- **WHAT IS EXPECTED**: Only lines below containing the string "Sayı" should be counted; please give that count by itself.

- **INFORMATION**:

◆ ◆ ◆ ◆ ◆ ◆ ◆

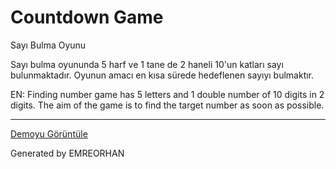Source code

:# Countdown Game

Sayı Bulma Oyunu

Sayı bulma oyununda 5 harf ve 1 tane de 2 haneli 10'un katları sayı bulunmaktadır. Oyunun amacı en kısa sürede hedeflenen sayıyı bulmaktır.

EN: Finding number game has 5 letters and 1 double number of 10 digits in 2 digits. The aim of the game is to find the target number as soon as possible.

---
[Demoyu Görüntüle](https://mreorhan.github.io/Coutdown-Game/ "Demoyu Görüntüle")

Generated by EMREORHAN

◆ ◆ ◆ ◆ ◆ ◆ ◆

- **WRITTEN ANSWER**: 2